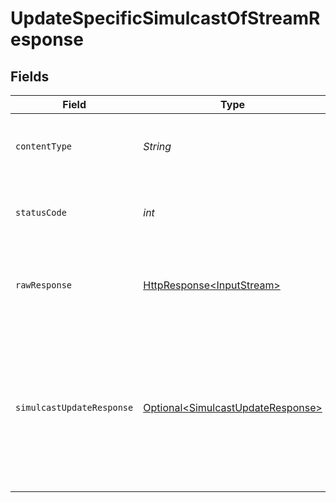 # UpdateSpecificSimulcastOfStreamResponse


## Fields

| Field                                                                                                                                                                                                                                                                       | Type                                                                                                                                                                                                                                                                        | Required                                                                                                                                                                                                                                                                    | Description                                                                                                                                                                                                                                                                 | Example                                                                                                                                                                                                                                                                     |
| --------------------------------------------------------------------------------------------------------------------------------------------------------------------------------------------------------------------------------------------------------------------------- | --------------------------------------------------------------------------------------------------------------------------------------------------------------------------------------------------------------------------------------------------------------------------- | --------------------------------------------------------------------------------------------------------------------------------------------------------------------------------------------------------------------------------------------------------------------------- | --------------------------------------------------------------------------------------------------------------------------------------------------------------------------------------------------------------------------------------------------------------------------- | --------------------------------------------------------------------------------------------------------------------------------------------------------------------------------------------------------------------------------------------------------------------------- |
| `contentType`                                                                                                                                                                                                                                                               | *String*                                                                                                                                                                                                                                                                    | :heavy_check_mark:                                                                                                                                                                                                                                                          | HTTP response content type for this operation                                                                                                                                                                                                                               |                                                                                                                                                                                                                                                                             |
| `statusCode`                                                                                                                                                                                                                                                                | *int*                                                                                                                                                                                                                                                                       | :heavy_check_mark:                                                                                                                                                                                                                                                          | HTTP response status code for this operation                                                                                                                                                                                                                                |                                                                                                                                                                                                                                                                             |
| `rawResponse`                                                                                                                                                                                                                                                               | [HttpResponse\<InputStream>](https://docs.oracle.com/en/java/javase/11/docs/api/java.net.http/java/net/http/HttpResponse.html)                                                                                                                                              | :heavy_check_mark:                                                                                                                                                                                                                                                          | Raw HTTP response; suitable for custom response parsing                                                                                                                                                                                                                     |                                                                                                                                                                                                                                                                             |
| `simulcastUpdateResponse`                                                                                                                                                                                                                                                   | [Optional\<SimulcastUpdateResponse>](../../models/components/SimulcastUpdateResponse.md)                                                                                                                                                                                    | :heavy_minus_sign:                                                                                                                                                                                                                                                          | Stream's simulcast details fetched successfully                                                                                                                                                                                                                             | {<br/>"success": true,<br/>"data": {<br/>"simulcastId": "8717422d89288ad5958d4a86e9afe2a2",<br/>"url": "rtmp://hyd01.contribute.live-video.net/app/",<br/>"streamKey": "live_1012464221_DuM8W004MoZYNxQEZ0czODgfHCFBhk",<br/>"isEnabled": false,<br/>"metadata": {<br/>"simulcast_name": "Tech today"<br/>}<br/>}<br/>} |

______________________________

» Problem: Pictures are to be excluded; everything else in the records must be reproduced exactly.

» Output for this exercise:
 # UpdateSpecificSimulcastOfStreamResponse


## Fields

| Field                                                                                                                                                                                                                                                                       | Type                                                                                                                                                                                                                                                                        | Required                                                                                                                                                                                                                                                                    | Description                                                                                                                                                                                                                                                                 | Example                                                                                                                                                                                                                                                                     |
| --------------------------------------------------------------------------------------------------------------------------------------------------------------------------------------------------------------------------------------------------------------------------- | --------------------------------------------------------------------------------------------------------------------------------------------------------------------------------------------------------------------------------------------------------------------------- | --------------------------------------------------------------------------------------------------------------------------------------------------------------------------------------------------------------------------------------------------------------------------- | --------------------------------------------------------------------------------------------------------------------------------------------------------------------------------------------------------------------------------------------------------------------------- | --------------------------------------------------------------------------------------------------------------------------------------------------------------------------------------------------------------------------------------------------------------------------- |
| `contentType`                                                                                                                                                                                                                                                               | *String*                                                                                                                                                                                                                                                                    | :heavy_check_mark:                                                                                                                                                                                                                                                          | HTTP response content type for this operation                                                                                                                                                                                                                               |                                                                                                                                                                                                                                                                             |
| `statusCode`                                                                                                                                                                                                                                                                | *int*                                                                                                                                                                                                                                                                       | :heavy_check_mark:                                                                                                                                                                                                                                                          | HTTP response status code for this operation                                                                                                                                                                                                                                |                                                                                                                                                                                                                                                                             |
| `rawResponse`                                                                                                                                                                                                                                                               | [HttpResponse\<InputStream>](https://docs.oracle.com/en/java/javase/11/docs/api/java.net.http/java/net/http/HttpResponse.html)                                                                                                                                              | :heavy_check_mark:                                                                                                                                                                                                                                                          | Raw HTTP response; suitable for custom response parsing                                                                                                                                                                                                                     |                                                                                                                                                                                                                                                                             |
| `simulcastUpdateResponse`                                                                                                                                                                                                                                                   | [Optional\<SimulcastUpdateResponse>](../../models/components/SimulcastUpdateResponse.md)                                                                                                                                                                                    | :heavy_minus_sign:                                                                                                                                                                                                                                                          | Stream's simulcast details fetched successfully                                                                                                                                                                                                                             | {<br/>"success": true,<br/>"data": {<br/>"simulcastId": "8717422d89288ad5958d4a86e9afe2a2",<br/>"url": "rtmp://hyd01.contribute.live-video.net/app/",<br/>"streamKey": "live_1012464221_DuM8W004MoZYNxQEZ0czODgfHCFBhk",<br/>"isEnabled": false,<br/>"metadata": {<br/>"simulcast_name": "Tech today"<br/>}<br/>}<br/>} |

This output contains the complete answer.